TASK PROMPT :: Every entry must be echoed exactly.

Stored data entries:
○ ○ ○ ○ ○ ○ ○

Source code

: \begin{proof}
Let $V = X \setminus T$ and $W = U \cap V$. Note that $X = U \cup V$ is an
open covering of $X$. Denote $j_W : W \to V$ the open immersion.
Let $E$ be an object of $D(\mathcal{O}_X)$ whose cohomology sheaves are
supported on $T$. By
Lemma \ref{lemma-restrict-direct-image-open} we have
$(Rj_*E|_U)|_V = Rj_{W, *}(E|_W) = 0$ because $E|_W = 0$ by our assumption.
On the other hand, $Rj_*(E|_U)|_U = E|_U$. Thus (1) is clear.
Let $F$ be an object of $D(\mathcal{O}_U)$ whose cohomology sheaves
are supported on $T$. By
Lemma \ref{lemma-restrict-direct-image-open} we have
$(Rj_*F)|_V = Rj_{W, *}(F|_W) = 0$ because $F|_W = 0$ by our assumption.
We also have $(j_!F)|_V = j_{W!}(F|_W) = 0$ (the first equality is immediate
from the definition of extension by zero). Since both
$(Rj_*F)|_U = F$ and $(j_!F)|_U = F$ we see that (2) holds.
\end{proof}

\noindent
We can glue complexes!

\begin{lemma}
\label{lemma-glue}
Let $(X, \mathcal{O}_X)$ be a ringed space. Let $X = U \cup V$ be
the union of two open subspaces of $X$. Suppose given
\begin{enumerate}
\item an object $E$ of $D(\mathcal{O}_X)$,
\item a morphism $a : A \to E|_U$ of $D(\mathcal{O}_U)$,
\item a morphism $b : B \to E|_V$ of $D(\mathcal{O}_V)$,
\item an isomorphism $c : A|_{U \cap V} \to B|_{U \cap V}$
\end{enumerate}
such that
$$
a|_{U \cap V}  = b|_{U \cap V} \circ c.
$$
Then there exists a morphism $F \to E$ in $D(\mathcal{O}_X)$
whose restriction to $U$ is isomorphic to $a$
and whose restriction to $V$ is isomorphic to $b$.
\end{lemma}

○ ○ ○ ○ ○ ○ ○

OUTPUT FOR THIS EXERCISE ::
Source code

: \begin{proof}
Let $V = X \setminus T$ and $W = U \cap V$. Note that $X = U \cup V$ is an
open covering of $X$. Denote $j_W : W \to V$ the open immersion.
Let $E$ be an object of $D(\mathcal{O}_X)$ whose cohomology sheaves are
supported on $T$. By
Lemma \ref{lemma-restrict-direct-image-open} we have
$(Rj_*E|_U)|_V = Rj_{W, *}(E|_W) = 0$ because $E|_W = 0$ by our assumption.
On the other hand, $Rj_*(E|_U)|_U = E|_U$. Thus (1) is clear.
Let $F$ be an object of $D(\mathcal{O}_U)$ whose cohomology sheaves
are supported on $T$. By
Lemma \ref{lemma-restrict-direct-image-open} we have
$(Rj_*F)|_V = Rj_{W, *}(F|_W) = 0$ because $F|_W = 0$ by our assumption.
We also have $(j_!F)|_V = j_{W!}(F|_W) = 0$ (the first equality is immediate
from the definition of extension by zero). Since both
$(Rj_*F)|_U = F$ and $(j_!F)|_U = F$ we see that (2) holds.
\end{proof}

\noindent
We can glue complexes!

\begin{lemma}
\label{lemma-glue}
Let $(X, \mathcal{O}_X)$ be a ringed space. Let $X = U \cup V$ be
the union of two open subspaces of $X$. Suppose given
\begin{enumerate}
\item an object $E$ of $D(\mathcal{O}_X)$,
\item a morphism $a : A \to E|_U$ of $D(\mathcal{O}_U)$,
\item a morphism $b : B \to E|_V$ of $D(\mathcal{O}_V)$,
\item an isomorphism $c : A|_{U \cap V} \to B|_{U \cap V}$
\end{enumerate}
such that
$$
a|_{U \cap V}  = b|_{U \cap V} \circ c.
$$
Then there exists a morphism $F \to E$ in $D(\mathcal{O}_X)$
whose restriction to $U$ is isomorphic to $a$
and whose restriction to $V$ is isomorphic to $b$.
\end{lemma}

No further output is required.